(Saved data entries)
********************
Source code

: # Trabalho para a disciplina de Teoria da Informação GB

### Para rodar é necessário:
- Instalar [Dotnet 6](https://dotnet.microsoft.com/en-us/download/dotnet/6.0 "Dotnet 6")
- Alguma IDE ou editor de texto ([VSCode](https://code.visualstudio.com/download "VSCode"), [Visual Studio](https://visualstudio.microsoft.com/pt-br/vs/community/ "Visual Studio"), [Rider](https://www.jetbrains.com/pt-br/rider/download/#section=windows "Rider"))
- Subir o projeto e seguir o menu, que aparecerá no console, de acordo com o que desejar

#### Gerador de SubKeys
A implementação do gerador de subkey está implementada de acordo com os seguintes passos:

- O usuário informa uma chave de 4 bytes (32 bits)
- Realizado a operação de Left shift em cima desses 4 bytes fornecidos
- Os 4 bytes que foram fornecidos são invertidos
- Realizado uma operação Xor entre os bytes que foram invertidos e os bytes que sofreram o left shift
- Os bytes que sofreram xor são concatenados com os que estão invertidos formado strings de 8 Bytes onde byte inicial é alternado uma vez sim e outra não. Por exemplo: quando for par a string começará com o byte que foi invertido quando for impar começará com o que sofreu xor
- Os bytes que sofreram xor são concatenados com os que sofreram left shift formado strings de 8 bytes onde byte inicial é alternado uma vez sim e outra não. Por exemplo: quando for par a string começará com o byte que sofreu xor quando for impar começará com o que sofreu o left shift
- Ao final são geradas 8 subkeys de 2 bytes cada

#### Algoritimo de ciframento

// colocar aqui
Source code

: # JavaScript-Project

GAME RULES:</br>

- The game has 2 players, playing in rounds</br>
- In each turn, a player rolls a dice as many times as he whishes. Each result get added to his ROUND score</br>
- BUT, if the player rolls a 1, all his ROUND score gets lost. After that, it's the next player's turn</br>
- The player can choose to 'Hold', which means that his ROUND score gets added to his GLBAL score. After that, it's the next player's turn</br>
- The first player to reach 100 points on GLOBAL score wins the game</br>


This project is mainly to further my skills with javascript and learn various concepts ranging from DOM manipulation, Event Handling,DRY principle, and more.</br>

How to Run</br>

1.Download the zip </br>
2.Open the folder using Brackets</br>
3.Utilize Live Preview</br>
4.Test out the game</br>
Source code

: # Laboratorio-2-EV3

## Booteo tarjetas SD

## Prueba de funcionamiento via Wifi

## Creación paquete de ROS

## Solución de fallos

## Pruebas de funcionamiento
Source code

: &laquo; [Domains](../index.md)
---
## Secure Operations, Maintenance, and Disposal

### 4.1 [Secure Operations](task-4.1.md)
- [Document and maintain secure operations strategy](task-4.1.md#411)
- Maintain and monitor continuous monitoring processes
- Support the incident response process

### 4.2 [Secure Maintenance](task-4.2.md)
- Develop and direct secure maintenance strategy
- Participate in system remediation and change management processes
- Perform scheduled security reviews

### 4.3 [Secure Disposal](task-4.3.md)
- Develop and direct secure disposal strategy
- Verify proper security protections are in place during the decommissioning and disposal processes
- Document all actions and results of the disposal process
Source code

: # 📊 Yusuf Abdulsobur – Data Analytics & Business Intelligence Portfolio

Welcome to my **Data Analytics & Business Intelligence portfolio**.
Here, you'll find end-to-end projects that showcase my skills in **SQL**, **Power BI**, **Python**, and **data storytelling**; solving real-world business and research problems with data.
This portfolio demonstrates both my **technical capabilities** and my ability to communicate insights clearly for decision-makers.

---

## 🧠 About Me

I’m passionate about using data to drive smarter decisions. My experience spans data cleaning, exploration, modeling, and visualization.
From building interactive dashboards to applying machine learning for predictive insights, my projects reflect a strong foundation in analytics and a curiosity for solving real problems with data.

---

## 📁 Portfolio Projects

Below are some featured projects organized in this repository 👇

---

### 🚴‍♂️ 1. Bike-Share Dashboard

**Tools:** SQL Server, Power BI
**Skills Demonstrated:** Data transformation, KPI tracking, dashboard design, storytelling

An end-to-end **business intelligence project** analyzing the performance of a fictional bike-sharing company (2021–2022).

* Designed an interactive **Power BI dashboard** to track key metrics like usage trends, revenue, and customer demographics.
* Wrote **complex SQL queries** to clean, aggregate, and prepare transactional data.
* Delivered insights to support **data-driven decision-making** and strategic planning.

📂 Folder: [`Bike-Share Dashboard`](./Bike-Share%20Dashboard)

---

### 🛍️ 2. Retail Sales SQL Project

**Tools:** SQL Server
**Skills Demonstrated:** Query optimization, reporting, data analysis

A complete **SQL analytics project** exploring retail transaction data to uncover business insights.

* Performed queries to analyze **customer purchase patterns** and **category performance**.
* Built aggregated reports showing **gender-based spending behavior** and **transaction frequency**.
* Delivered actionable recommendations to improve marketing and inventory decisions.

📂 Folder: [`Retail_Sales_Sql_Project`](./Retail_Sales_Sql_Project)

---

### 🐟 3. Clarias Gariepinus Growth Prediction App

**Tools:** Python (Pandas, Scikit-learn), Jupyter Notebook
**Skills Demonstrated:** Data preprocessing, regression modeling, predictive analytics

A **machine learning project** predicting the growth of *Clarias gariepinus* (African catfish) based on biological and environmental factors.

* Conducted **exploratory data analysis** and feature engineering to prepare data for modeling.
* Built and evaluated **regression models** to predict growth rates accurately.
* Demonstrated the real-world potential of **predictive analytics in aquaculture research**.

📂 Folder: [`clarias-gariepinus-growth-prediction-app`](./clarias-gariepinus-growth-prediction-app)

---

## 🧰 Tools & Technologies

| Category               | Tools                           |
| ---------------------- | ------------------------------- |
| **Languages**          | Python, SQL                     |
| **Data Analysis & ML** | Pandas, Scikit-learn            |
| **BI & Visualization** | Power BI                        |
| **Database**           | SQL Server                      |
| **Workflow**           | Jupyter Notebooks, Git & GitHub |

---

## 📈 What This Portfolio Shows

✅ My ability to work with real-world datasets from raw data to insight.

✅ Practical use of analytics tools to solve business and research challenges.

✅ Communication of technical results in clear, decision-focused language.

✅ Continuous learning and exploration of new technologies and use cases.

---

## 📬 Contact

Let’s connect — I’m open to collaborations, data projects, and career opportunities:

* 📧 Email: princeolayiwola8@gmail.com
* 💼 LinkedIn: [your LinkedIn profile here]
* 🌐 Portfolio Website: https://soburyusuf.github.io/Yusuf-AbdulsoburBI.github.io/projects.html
********************
# [The problem]
Go through the records above. Copy each line in which the string "começará" appears.

# [Task output]
- Os bytes que sofreram xor são concatenados com os que estão invertidos formado strings de 8 Bytes onde byte inicial é alternado uma vez sim e outra não. Por exemplo: quando for par a string começará com o byte que foi invertido quando for impar começará com o que sofreu xor
- Os bytes que sofreram xor são concatenados com os que sofreram left shift formado strings de 8 bytes onde byte inicial é alternado uma vez sim e outra não. Por exemplo: quando for par a string começará com o byte que sofreu xor quando for impar começará com o que sofreu o left shift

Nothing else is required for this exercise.